So that'll jump you to the Thread Strategy and preselect that thread for you.
So we can see here, make this a little bit larger.
It selected the main thread for us.
And if I look at this, there's a couple of other dispatch worker threads that are running.
And these two in particular, this one right here and the one below it, are doing a lot of work.
These are all those red dots that are showing up.
So if I option drag to zoom in on one of those regions, we can actually start to see what those are by hovering over them.
Here, this is a ulock wake system call, so it's waking up from some sort of lock.
Here's a ulock wait system call, so it's waiting on some lock.
And if you keep hovering over them, you're actually going to see that pattern repeating.
There's a lot of this ulock wait and waking going on.
So if you click, you'll set that inspection head at that point.
And if you come down here to what we call the threads and narrative view, down here in this table, it'll actually show you in that table kind of where I clicked up above, what was going on in the thread at this time.
All right, this is a list of everything this thread was doing, kind of a story of this thread's life.
So here we can see one of those wait calls.
Okay, well where did that happen?
Whenever possible Instruments is going to take a backtrace along with those system events.
And you can find those over here on the right in the Extended Detail View.
So we can see I have some SWIFT code building paths and inside of it it's actually creating an NSAttributedString.
Okay, and down below that a couple frames is where it's taking that lock.
Kind of unexpected, wasn't expecting a lock inside of NSAttributedString, but there it is.
So what are the ramifications of that?
Let's go back over to the threads narrative view and see what happens.
So it took us 109 microseconds just to take that lock.
And then we blocked for another 6 microseconds.
What's really cool this year is now it'll show you which thread made your thread runnable.
So basically who released that lock so that you could take it.
And we can see that it was made runnable by a Graphasaurus thread 0x8468b.
Okay.

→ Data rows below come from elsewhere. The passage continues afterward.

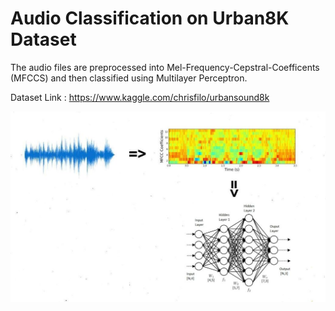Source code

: 
# Audio Classification on Urban8K Dataset

The audio files are preprocessed into Mel-Frequency-Cepstral-Coefficents (MFCCS) and then classified using Multilayer Perceptron.

Dataset Link : https://www.kaggle.com/chrisfilo/urbansound8k

![](/Images/model.jpg)
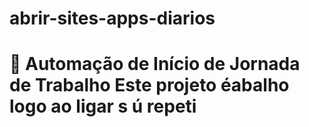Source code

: # abrir-sites-apps-diarios
# 🚀 Automação de Início de Jornada de Trabalho  Este projeto éabalho logo ao ligar s ú repeti
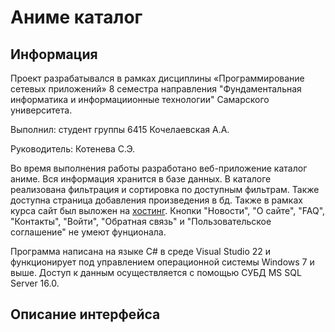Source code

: # Аниме каталог
## Информация
Проект разрабатывался в рамках дисциплины «Программирование сетевых приложений» 8 семестра направления "Фундаментальная информатика и информациионные технологии" Самарского университета.

Выполнил: студент группы 6415 Кочелаевская А.А.

Руководитель: Котенева С.Э. 


Во время выполнения работы разработано веб-приложение каталог аниме. Вся информация хранится в базе данных. 
В каталоге реализована фильтрация и сортировка по доступным фильтрам. Также доступна страница добавления произведения в бд.
Также в рамках курса сайт был выложен на [хостинг](http://anime-catalog.somee.com/Catalog).
Кнопки "Новости", "О сайте", "FAQ", "Контакты", "Войти", "Обратная связь" и "Пользовательское соглашение" не умеют фунционала.

Программа написана на языке С# в среде Visual Studio 22 и функционирует под управлением операционной системы Windows 7 и выше. 
Доступ к данным осуществляется с помощью СУБД MS SQL Server 16.0.

## Описание интерфейса
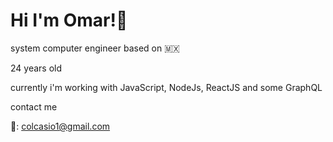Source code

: # Hi I'm Omar!👋

system computer engineer based on 🇲🇽

24 years old

currently i'm working with JavaScript, NodeJs, ReactJS and some GraphQL 

contact me

📧: [colcasio1@gmail.com](colcasio1@gmail.com)

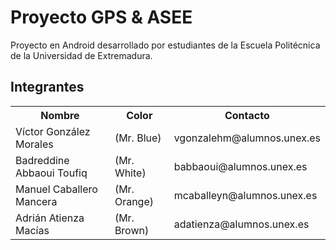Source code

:# Proyecto GPS & ASEE

Proyecto en Android desarrollado por estudiantes de la Escuela Politécnica de la Universidad de Extremadura.

## Integrantes

<table>
    <tr>
        <th>Nombre</th>
        <th>Color</th>
        <th>Contacto</th>
    </tr>
    <tr>
        <td>Víctor González Morales</td>
        <td>(Mr. Blue)</span> </td>
        <td>vgonzalehm@alumnos.unex.es</td>
    </tr>
    <tr>
        <td>Badreddine Abbaoui Toufiq</td>
        <td>(Mr. White)</td>
        <td>babbaoui@alumnos.unex.es</td>
    </tr>
    <tr>
        <td>Manuel Caballero Mancera</td>
        <td>(Mr. Orange)</td>
        <td>mcaballeyn@alumnos.unex.es</td>
    </tr>
    <tr>
        <td>Adrián Atienza Macías</td>
        <td>(Mr. Brown)</td>
        <td>adatienza@alumnos.unex.es</td>
    </tr>
</table>
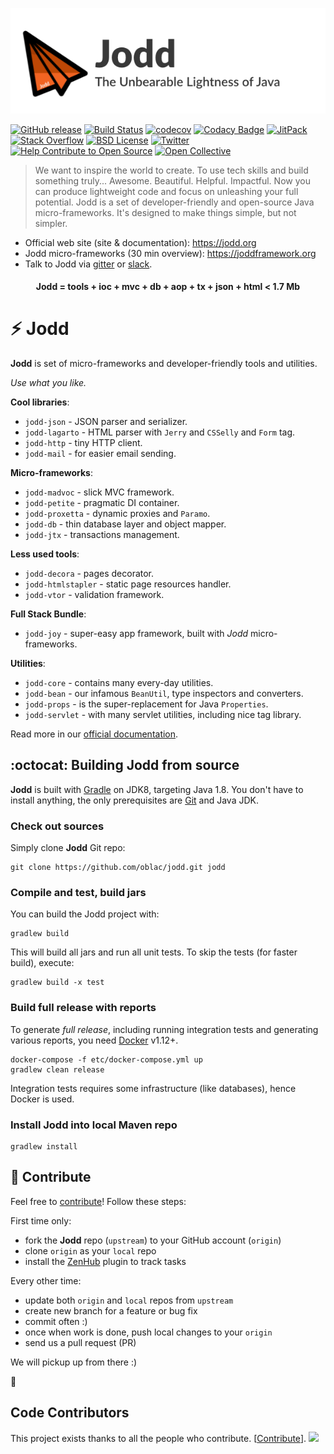![](jodd-github-logo.png)
<br>

[![GitHub release](https://img.shields.io/github/release/oblac/jodd.svg)](https://jodd.org)
[![Build Status](https://img.shields.io/travis/oblac/jodd.svg)](https://travis-ci.org/oblac/jodd)
[![codecov](https://codecov.io/gh/oblac/jodd/branch/master/graph/badge.svg)](https://codecov.io/gh/oblac/jodd)
[![Codacy Badge](https://api.codacy.com/project/badge/Grade/0ce3a0ae3667441fbbd261f6c9e043b0)](https://www.codacy.com/app/igo_rs/jodd)
[![JitPack](https://jitpack.io/v/oblac/jodd.svg)](https://jitpack.io/#oblac/jodd)
[![Stack Overflow](https://img.shields.io/badge/stack%20overflow-jodd-4183C4.svg)](https://stackoverflow.com/questions/tagged/jodd)
[![BSD License](https://img.shields.io/badge/license-BSD--2--Clause-blue.svg)](https://jodd.org/license.html)
[![Twitter](https://img.shields.io/twitter/url/https/github.com/oblac/jodd.svg?style=social)](https://twitter.com/intent/tweet?text=Hey,@joddorg%20is%20cool!&url=%5Bobject%20Object%5D)
[![Help Contribute to Open Source](https://www.codetriage.com/oblac/jodd/badges/users.svg)](https://www.codetriage.com/oblac/jodd)
[![Open Collective](https://opencollective.com/jodd/all/badge.svg?label=financial+contributors)](https://opencollective.com/jodd) 


> We want to inspire the world to create. To use tech skills and build something truly... Awesome. Beautiful. Helpful. Impactful. Now you can produce lightweight code and focus on unleashing your full potential. Jodd is a set of developer-friendly and open-source Java micro-frameworks. It's designed to make things simple, but not simpler.

+ Official web site (site & documentation): https://jodd.org
+ Jodd micro-frameworks (30 min overview): https://joddframework.org
+ Talk to Jodd via [gitter](https://gitter.im/oblac/jodd) or [slack](https://jodd.slack.com).

<h4 align="center">Jodd = tools + ioc + mvc + db + aop + tx + json + html < 1.7 Mb</h4>

# :zap: Jodd

**Jodd** is set of micro-frameworks and developer-friendly tools and utilities.

_Use what you like._

**Cool libraries**:

+ `jodd-json` - JSON parser and serializer.
+ `jodd-lagarto` - HTML parser with `Jerry` and `CSSelly` and `Form` tag.
+ `jodd-http` - tiny HTTP client.
+ `jodd-mail` - for easier email sending.

**Micro-frameworks**:

+ `jodd-madvoc` - slick MVC framework.
+ `jodd-petite` - pragmatic DI container.
+ `jodd-proxetta` - dynamic proxies and `Paramo`.
+ `jodd-db` - thin database layer and object mapper.
+ `jodd-jtx` - transactions management.

**Less used tools**:

+ `jodd-decora` - pages decorator.
+ `jodd-htmlstapler` - static page resources handler.
+ `jodd-vtor` - validation framework.

**Full Stack Bundle**:

+ `jodd-joy` - super-easy app framework, built with *Jodd* micro-frameworks.

**Utilities**:

+ `jodd-core` - contains many every-day utilities.
+ `jodd-bean` - our infamous `BeanUtil`, type inspectors and converters.
+ `jodd-props` - is the super-replacement for Java `Properties`.
+ `jodd-servlet` - with many servlet utilities, including nice tag library.

Read more in our [official documentation](http://jodd.org/doc).

## :octocat: Building Jodd from source

**Jodd** is built with [Gradle](http://gradle.org/) on JDK8,
targeting Java 1.8. You don't have to install anything,
the only prerequisites are [Git](http://help.github.com/set-up-git-redirect)
and Java JDK.

### Check out sources

Simply clone **Jodd** Git repo:

    git clone https://github.com/oblac/jodd.git jodd

### Compile and test, build jars

You can build the Jodd project with:

    gradlew build

This will build all jars and run all unit tests.
To skip the tests (for faster build), execute:

    gradlew build -x test

### Build full release with reports

To generate _full release_, including running integration tests and generating various reports,
you need [Docker](https://www.docker.com/) v1.12+.

	docker-compose -f etc/docker-compose.yml up
    gradlew clean release

Integration tests requires some infrastructure (like databases), hence Docker is
used.

### Install Jodd into local Maven repo

    gradlew install

## :gift_heart: Contribute

Feel free to [contribute](CONTRIBUTING.md)! Follow these steps:

First time only:

+ fork the **Jodd** repo (`upstream`) to your GitHub account (`origin`)
+ clone `origin` as your `local` repo
+ install the [ZenHub](https://www.zenhub.com) plugin to track tasks

Every other time:

+ update both `origin` and `local` repos from `upstream`
+ create new branch for a feature or bug fix
+ commit often :)
+ once when work is done, push local changes to your `origin`
+ send us a pull request (PR)

We will pickup up from there :)

:rocket:

## Code Contributors

This project exists thanks to all the people who contribute. [[Contribute](CONTRIBUTING.md)].
<a href="https://github.com/oblac/jodd/graphs/contributors"><img src="https://opencollective.com/jodd/contributors.svg?width=890&button=false" /></a>
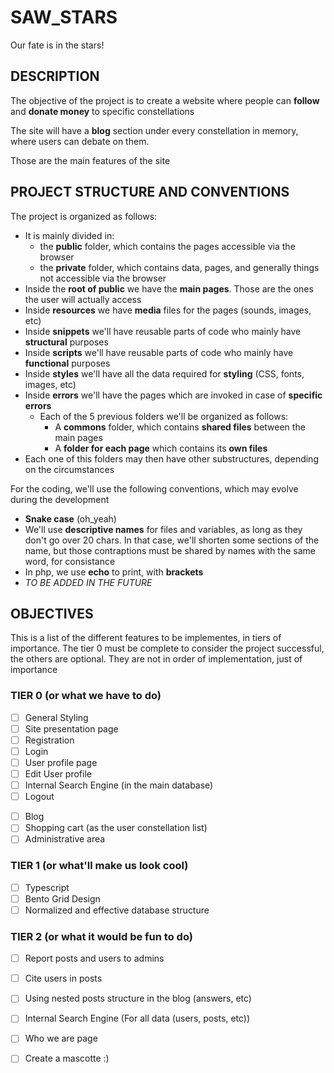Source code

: # SAW_STARS
Our fate is in the stars!

## DESCRIPTION
 The objective of the project is to create a website where people can **follow** and **donate money** to specific constellations <br>

 The site will have a **blog** section under every constellation in memory, where users can debate on them. <br>

 Those are the main features of the site <br>

## PROJECT STRUCTURE AND CONVENTIONS 
The project is organized as follows:
+ It is mainly divided in:
    + the **public** folder, which contains the pages accessible via the browser
    + the **private** folder, which contains data, pages, and generally things not accessible via the browser
+ Inside the **root of public** we have the **main pages**. Those are the ones the user will actually access
+ Inside **resources** we have **media** files for the pages (sounds, images, etc)
+ Inside **snippets** we'll have reusable parts of code who mainly have **structural** purposes
+ Inside **scripts** we'll have reusable parts of code who mainly have **functional** purposes
+ Inside **styles** we'll have all the data required for **styling** (CSS, fonts, images, etc)
+ Inside **errors** we'll have the pages which are invoked in case of **specific errors**
    + Each of the 5 previous folders we'll be organized as follows:
        + A **commons** folder, which contains **shared files** between the main pages
        + A **folder for each page** which contains its **own files**
+ Each one of this folders may then have other substructures, depending on the circumstances <br>

For the coding, we'll use the following conventions, which may evolve during the development
+ **Snake case** (oh_yeah)
+ We'll use **descriptive names** for files and variables, as long as they don't go over 20 chars. In that case, we'll shorten some sections of the name, but those contraptions must be shared by names with the same word, for consistance
+ In php, we use **echo** to print, with **brackets**
+ _TO BE ADDED IN THE FUTURE_

## OBJECTIVES

This is a list of the different features to be implementes, in tiers of importance. The tier 0 must be complete to consider the project successful, the others are optional. They are not in order of implementation, just of importance

### TIER 0 (or what we have to do)

- [ ] General Styling
- [ ] Site presentation page
- [ ] Registration
- [ ] Login
- [ ] User profile page
- [ ] Edit User profile
- [ ] Internal Search Engine (in the main database)
- [ ] Logout
* [ ] Blog
* [ ] Shopping cart (as the user constellation list)
* [ ] Administrative area

### TIER 1 (or what'll make us look cool)

- [ ] Typescript
- [ ] Bento Grid Design
- [ ] Normalized and effective database structure

### TIER 2 (or what it would be fun to do)
- [ ] Report posts and users to admins
- [ ] Cite users in posts
- [ ] Using nested posts structure in the blog (answers, etc)
- [ ] Internal Search Engine (For all data (users, posts, etc))
- [ ] Who we are page
- [ ] Create a mascotte :)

And we can see that even after that lock was released, we still waiting another 98 microseconds before we actually give a CPU back.

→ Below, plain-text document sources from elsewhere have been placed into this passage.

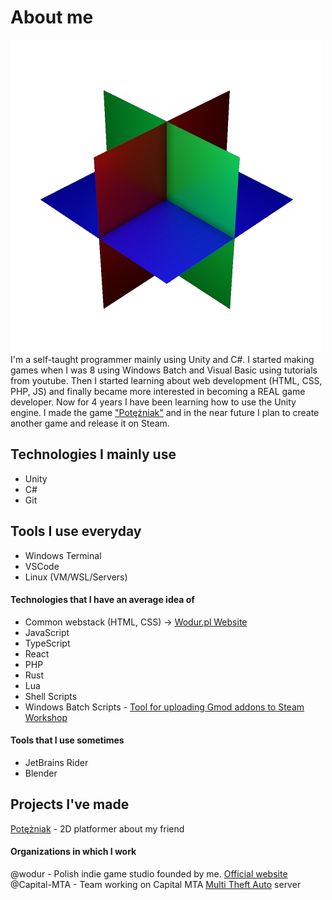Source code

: # About me
![Avatar](/images/avatar.png "My avatar")
I'm a self-taught programmer mainly using Unity and C#.
I started making games when I was 8 using Windows Batch and Visual Basic using tutorials from youtube. 
Then I started learning about web development (HTML, CSS, PHP, JS) and finally became more interested in becoming a REAL game developer. 
Now for 4 years I have been learning how to use the Unity engine. I made the game ["Potężniak"](https://gamejolt.com/games/potezniak/473059) and in the near future I plan to create another game and release it on Steam.
## Technologies I mainly use
- Unity
- C#
- Git
## Tools I use everyday
- Windows Terminal
- VSCode
- Linux (VM/WSL/Servers)
#### Technologies that I have an average idea of
- Common webstack (HTML, CSS) -> [Wodur.pl Website](https://wodur.pl/)
- JavaScript
- TypeScript
- React
- PHP
- Rust
- Lua 
- Shell Scripts
- Windows Batch Scripts - [Tool for uploading Gmod addons to Steam Workshop](https://github.com/zigol01/jcx-gmod-tools)
#### Tools that I use sometimes
- JetBrains Rider
- Blender
## Projects I've made
[Potężniak](https://gamejolt.com/games/potezniak/473059) - 2D platformer about my friend
#### Organizations in which I work
@wodur - Polish indie game studio founded by me. [Official website](https://wodur.pl/)
@Capital-MTA - Team working on Capital MTA [Multi Theft Auto](https://multitheftauto.com/) server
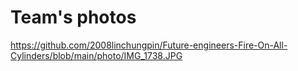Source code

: Team's photos
====
https://github.com/2008linchungpin/Future-engineers-Fire-On-All-Cylinders/blob/main/photo/IMG_1738.JPG
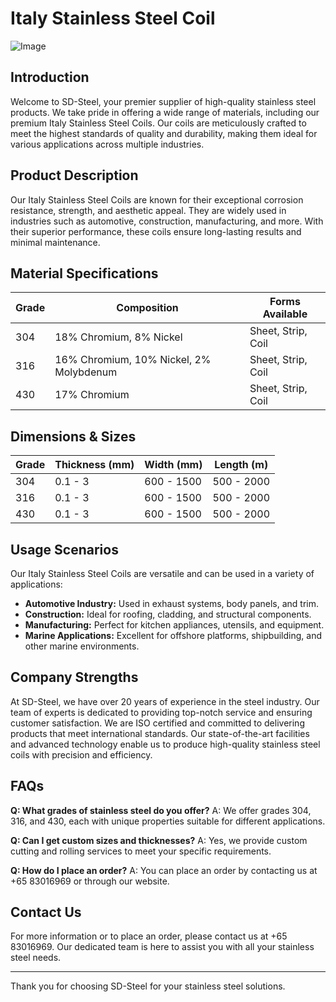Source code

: # Italy Stainless Steel Coil

![Image](https://github.com/user-attachments/assets/2567258e-e124-4816-932d-1809bd27ef0b)

## Introduction

Welcome to SD-Steel, your premier supplier of high-quality stainless steel products. We take pride in offering a wide range of materials, including our premium Italy Stainless Steel Coils. Our coils are meticulously crafted to meet the highest standards of quality and durability, making them ideal for various applications across multiple industries.

## Product Description

Our Italy Stainless Steel Coils are known for their exceptional corrosion resistance, strength, and aesthetic appeal. They are widely used in industries such as automotive, construction, manufacturing, and more. With their superior performance, these coils ensure long-lasting results and minimal maintenance.

## Material Specifications

| Grade | Composition | Forms Available |
|-------|-------------|------------------|
| 304   | 18% Chromium, 8% Nickel | Sheet, Strip, Coil |
| 316   | 16% Chromium, 10% Nickel, 2% Molybdenum | Sheet, Strip, Coil |
| 430   | 17% Chromium | Sheet, Strip, Coil |

## Dimensions & Sizes

| Grade | Thickness (mm) | Width (mm) | Length (m) |
|-------|----------------|------------|------------|
| 304   | 0.1 - 3        | 600 - 1500 | 500 - 2000 |
| 316   | 0.1 - 3        | 600 - 1500 | 500 - 2000 |
| 430   | 0.1 - 3        | 600 - 1500 | 500 - 2000 |

## Usage Scenarios

Our Italy Stainless Steel Coils are versatile and can be used in a variety of applications:
- **Automotive Industry:** Used in exhaust systems, body panels, and trim.
- **Construction:** Ideal for roofing, cladding, and structural components.
- **Manufacturing:** Perfect for kitchen appliances, utensils, and equipment.
- **Marine Applications:** Excellent for offshore platforms, shipbuilding, and other marine environments.

## Company Strengths

At SD-Steel, we have over 20 years of experience in the steel industry. Our team of experts is dedicated to providing top-notch service and ensuring customer satisfaction. We are ISO certified and committed to delivering products that meet international standards. Our state-of-the-art facilities and advanced technology enable us to produce high-quality stainless steel coils with precision and efficiency.

## FAQs

**Q: What grades of stainless steel do you offer?**
A: We offer grades 304, 316, and 430, each with unique properties suitable for different applications.

**Q: Can I get custom sizes and thicknesses?**
A: Yes, we provide custom cutting and rolling services to meet your specific requirements.

**Q: How do I place an order?**
A: You can place an order by contacting us at +65 83016969 or through our website.

## Contact Us

For more information or to place an order, please contact us at +65 83016969. Our dedicated team is here to assist you with all your stainless steel needs.

---

Thank you for choosing SD-Steel for your stainless steel solutions.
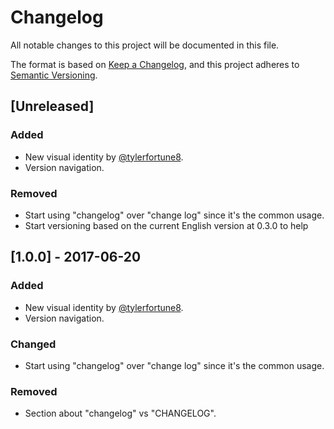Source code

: # Changelog
All notable changes to this project will be documented in this file.

The format is based on [Keep a Changelog](https://keepachangelog.com/en/1.0.0/),
and this project adheres to [Semantic Versioning](https://semver.org/spec/v2.0.0.html).

## [Unreleased]

### Added
- New visual identity by [@tylerfortune8](https://github.com/tylerfortune8).
- Version navigation.

### Removed
- Start using "changelog" over "change log" since it's the common usage.
- Start versioning based on the current English version at 0.3.0 to help


## [1.0.0] - 2017-06-20
### Added
- New visual identity by [@tylerfortune8](https://github.com/tylerfortune8).
- Version navigation.

### Changed
- Start using "changelog" over "change log" since it's the common usage.

### Removed
- Section about "changelog" vs "CHANGELOG".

All right, let's look at what that other thread was doing.
Why did he release that lock?
Option click on that, choose reveal and thread strategy.

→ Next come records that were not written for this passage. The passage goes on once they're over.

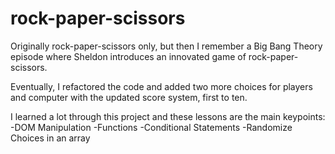 # rock-paper-scissors
Originally rock-paper-scissors only, but then I remember a Big Bang Theory episode where Sheldon introduces an innovated game of rock-paper-scissors. 

Eventually, I refactored the code and added two more choices for players and computer with the updated score system, first to ten.

I learned a lot through this project and these lessons are the main keypoints:
  -DOM Manipulation
  -Functions
  -Conditional Statements 
  -Randomize Choices in an array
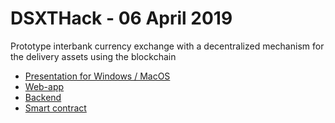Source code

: # DSXTHack - 06 April 2019

Prototype interbank currency exchange with a decentralized mechanism for the delivery assets using the blockchain

* [Presentation for Windows / MacOS](https://github.com/mike-petrov/hackatons/tree/master/DSXTHack%20-%2006%20April%202019/Presentation)
* [Web-app](https://github.com/mike-petrov/hackatons/tree/master/DSXTHack%20-%2006%20April%202019/Web-app)
* [Backend](https://github.com/mike-petrov/hackatons/tree/master/DSXTHack%20-%2006%20April%202019/Backend)
* [Smart contract](https://github.com/mike-petrov/hackatons/tree/master/DSXTHack%20-%2006%20April%202019/Smart%20contract.sol)
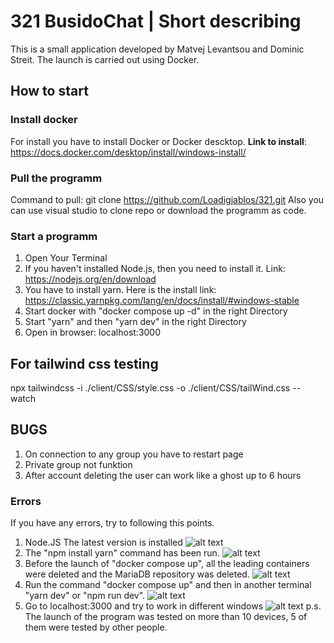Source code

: # 321 BusidoChat | Short describing
This is a small application developed by Matvej Levantsou and Dominic Streit.
The launch is carried out using Docker.
## How to start
### Install docker
For install you have to install Docker or Docker descktop.
**Link to install**: https://docs.docker.com/desktop/install/windows-install/ 
### Pull the programm
Command to pull: git clone https://github.com/Loadigjablos/321.git
Also you can use visual studio to clone repo or download the programm as code.
### Start a programm
1. Open Your Terminal
2. If you haven't installed Node.js, then you need to install it. Link: https://nodejs.org/en/download
3. You have to install yarn. Here is the install link: https://classic.yarnpkg.com/lang/en/docs/install/#windows-stable
4. Start docker with "docker compose up -d" in the right Directory
5. Start "yarn" and then "yarn dev" in the right Directory
6. Open in browser: localhost:3000
## For tailwind css testing
npx tailwindcss -i ./client/CSS/style.css -o ./client/CSS/tailWind.css --watch
## BUGS
1. On connection to any group you have to restart page
2. Private group not funktion
3. After account deleting the user can work like a ghost up to 6 hours
### Errors
If you have any errors, try to following this points.
1. Node.JS The latest version is installed
![alt text](https://github.com/Loadigjablos/321/tree/main/imagesForReadme/node.png?raw=true)
2. The "npm install yarn" command has been run.
![alt text](https://github.com/Loadigjablos/321/tree/main/imagesForReadme/yarnInstall.png?raw=true)
3. Before the launch of "docker compose up", all the leading containers were deleted and the MariaDB repository was deleted.
![alt text](https://github.com/Loadigjablos/321/tree/main/imagesForReadme/emptyContainer.png?raw=true)
4. Run the command "docker compose up" and then in another terminal "yarn dev" or "npm run dev".
![alt text](https://github.com/Loadigjablos/321/tree/main/imagesForReadme/dockerStarted.png?raw=true)
5. Go to localhost:3000 and try to work in different windows
![alt text](https://github.com/Loadigjablos/321/tree/main/imagesForReadme/result.png?raw=true)
p.s. The launch of the program was tested on more than 10 devices, 5 of them were tested by other people.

That'll select that other thread up above, and then down below in the narrative view, we'll see what thread was doing at that time.
And we can see he was calling ulock wake.
So he was releasing that lock.
That makes sense.
So we can kind of see that we have these two threads running in parallel, except they're kind of contending over this lock.
And so they're doing a bunch of things besides actually just running.
Another way to see that is up in this track view.
We have those thread states visible here.
Let me make this a little bit larger.
So if you hover over the thread states, you'll see it was running for this period of time, 64 microseconds.
Then it was blocked for a little while.
Then it was runnable for kind of a long time, so that means it's not actually running.
And then finally it runs.
And if we kept digging around, looking around, we would see this pattern repeating over and over again.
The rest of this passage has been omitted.